Apesar disso, Marcos Cutrim é categórico ao afirmar a bravura do Estado do Acre ao tratar da questão dos imigrantes. “O Estado do Acre tem o reconhecimento do MPT por ter tentado promover políticas públicas de acolhimento, assistência e mobilidade dos trabalhadores haitianos e africanos para outros estados, ainda que de modo precário e sem o apoio efetivo do Governo Federal. O Estado do Acre, mesmo com o problema anual das enchentes de seus rios e da necessidade de acolher dezenas de milhares desabrigados, vem fazendo muito mais que o seu papel”.
Ainda sobre as reclamações dos governadores de estados como São Paulo, Paraná, Santa Catarina e Rio Grande do Sul a respeito do aviso da chegada dos imigrantes, ele afirma que se trata de discussões inócuas.
“Política imigratória incumbe ao Governo Federal. Isto está previsto na Constituição da República de 1988. O Brasil é signatário de várias convenções internacionais da Organização das Nações Unidas (ONU) e da Organização Internacional do Trabalho (OIT), que têm força de lei no país, por meio das quais se obriga a promover direitos humanos e trabalho decente aos trabalhadores imigrantes e sua família”, afirma.
Governo Federal quer amenizar situação dos imigrantes no Acre
Marcos Cutrim participou de uma reunião em Brasília na última quinta-feira, 28, a pedido do secretário Nacional do Ministério da Justiça, Beto Gonçalves, e do advogado-geral da União. O encontro teve o objetivo de discutir melhores formas de conduzir a questão.
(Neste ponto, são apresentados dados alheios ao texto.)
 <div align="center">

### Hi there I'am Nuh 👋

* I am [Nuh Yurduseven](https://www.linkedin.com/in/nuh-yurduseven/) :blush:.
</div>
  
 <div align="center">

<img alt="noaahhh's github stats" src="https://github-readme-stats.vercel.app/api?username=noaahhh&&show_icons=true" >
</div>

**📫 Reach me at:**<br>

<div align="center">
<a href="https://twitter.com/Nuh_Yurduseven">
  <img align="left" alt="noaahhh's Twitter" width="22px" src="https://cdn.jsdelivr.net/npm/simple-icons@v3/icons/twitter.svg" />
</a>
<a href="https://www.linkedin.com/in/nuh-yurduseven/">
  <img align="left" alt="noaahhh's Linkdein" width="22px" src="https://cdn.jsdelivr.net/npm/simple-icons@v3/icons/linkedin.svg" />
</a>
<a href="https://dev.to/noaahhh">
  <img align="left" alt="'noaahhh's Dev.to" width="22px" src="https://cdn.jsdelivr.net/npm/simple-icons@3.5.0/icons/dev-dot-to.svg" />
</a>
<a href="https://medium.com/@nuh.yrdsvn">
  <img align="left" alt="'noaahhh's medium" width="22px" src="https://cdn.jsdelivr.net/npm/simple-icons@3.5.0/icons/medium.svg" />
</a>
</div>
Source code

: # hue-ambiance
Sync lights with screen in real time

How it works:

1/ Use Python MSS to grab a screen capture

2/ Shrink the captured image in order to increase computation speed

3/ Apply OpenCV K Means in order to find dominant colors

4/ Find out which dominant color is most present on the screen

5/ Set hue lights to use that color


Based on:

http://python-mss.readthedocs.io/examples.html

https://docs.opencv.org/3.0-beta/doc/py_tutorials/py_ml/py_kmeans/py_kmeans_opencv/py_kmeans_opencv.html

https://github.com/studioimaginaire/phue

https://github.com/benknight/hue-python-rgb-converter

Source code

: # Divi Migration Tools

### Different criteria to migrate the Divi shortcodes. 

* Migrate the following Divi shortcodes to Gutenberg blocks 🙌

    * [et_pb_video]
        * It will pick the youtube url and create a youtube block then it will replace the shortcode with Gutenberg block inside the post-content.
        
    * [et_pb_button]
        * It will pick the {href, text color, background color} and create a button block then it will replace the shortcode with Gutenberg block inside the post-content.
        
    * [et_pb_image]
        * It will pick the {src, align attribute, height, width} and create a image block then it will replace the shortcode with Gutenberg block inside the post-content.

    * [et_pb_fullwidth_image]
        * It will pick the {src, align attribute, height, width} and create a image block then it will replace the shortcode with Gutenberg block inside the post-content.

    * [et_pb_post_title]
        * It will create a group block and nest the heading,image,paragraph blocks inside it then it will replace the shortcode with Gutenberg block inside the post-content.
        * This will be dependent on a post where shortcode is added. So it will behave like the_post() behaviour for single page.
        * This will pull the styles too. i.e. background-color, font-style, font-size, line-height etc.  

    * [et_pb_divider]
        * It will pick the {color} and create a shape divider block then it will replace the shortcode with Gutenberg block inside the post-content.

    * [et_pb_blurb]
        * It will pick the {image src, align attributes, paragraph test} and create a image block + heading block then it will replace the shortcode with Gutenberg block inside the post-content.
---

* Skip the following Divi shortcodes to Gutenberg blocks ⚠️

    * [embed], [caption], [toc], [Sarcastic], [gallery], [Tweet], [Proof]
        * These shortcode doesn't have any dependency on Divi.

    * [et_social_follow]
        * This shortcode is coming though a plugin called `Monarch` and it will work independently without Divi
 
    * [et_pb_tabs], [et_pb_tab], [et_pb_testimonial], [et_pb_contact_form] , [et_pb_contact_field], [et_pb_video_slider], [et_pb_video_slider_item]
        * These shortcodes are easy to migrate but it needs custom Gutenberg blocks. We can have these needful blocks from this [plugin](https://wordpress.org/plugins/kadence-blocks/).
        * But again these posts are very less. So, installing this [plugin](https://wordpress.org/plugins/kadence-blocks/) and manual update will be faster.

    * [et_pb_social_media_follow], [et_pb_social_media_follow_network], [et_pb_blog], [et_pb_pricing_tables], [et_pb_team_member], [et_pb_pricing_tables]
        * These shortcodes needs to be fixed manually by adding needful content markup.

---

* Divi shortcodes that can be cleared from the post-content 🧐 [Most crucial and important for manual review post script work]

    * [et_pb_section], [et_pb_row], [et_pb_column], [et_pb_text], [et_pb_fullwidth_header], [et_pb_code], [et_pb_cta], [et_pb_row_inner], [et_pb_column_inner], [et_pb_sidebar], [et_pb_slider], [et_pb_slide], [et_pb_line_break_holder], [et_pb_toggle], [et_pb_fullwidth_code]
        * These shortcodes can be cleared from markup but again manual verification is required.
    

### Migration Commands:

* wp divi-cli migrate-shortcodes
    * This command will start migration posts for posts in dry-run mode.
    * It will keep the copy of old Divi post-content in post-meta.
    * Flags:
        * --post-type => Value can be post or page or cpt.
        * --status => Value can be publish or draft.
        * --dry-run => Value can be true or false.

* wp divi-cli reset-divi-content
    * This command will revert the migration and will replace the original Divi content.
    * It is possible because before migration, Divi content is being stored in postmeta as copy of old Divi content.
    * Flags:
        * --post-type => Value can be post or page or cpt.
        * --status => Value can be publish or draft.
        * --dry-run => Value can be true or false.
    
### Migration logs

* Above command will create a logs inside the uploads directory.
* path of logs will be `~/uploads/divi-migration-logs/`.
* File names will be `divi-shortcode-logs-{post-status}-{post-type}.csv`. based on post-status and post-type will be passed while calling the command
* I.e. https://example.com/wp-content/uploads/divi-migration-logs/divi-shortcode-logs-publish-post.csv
O Ministério Público do Trabalho e os órgãos da União concordaram com as medidas a serem adotadas. “O Governo Federal está disposto a apresentar um pacote de medidas para amenizar a situação vivenciada no Estado do Acre, combater o tráfico de pessoas por meio de cooperação jurídica internacional com os países da rota terrestre e fortalecer o uso da rota legal (aérea e com visto). Ficou acertada uma visita dos órgãos do Governo Federal no dia 9 de junho a Rio Branco, no Acre, quando iremos ao abrigo e conversaremos no intuito de retomar a negociação, agora judicializada. A reunião em Brasília foi de alto nível e um alento para a solução da crise migratória de trabalhadores haitianos e africanos, se realmente forem adotadas as medidas prometidas pelo Governo Federal”, pontuou.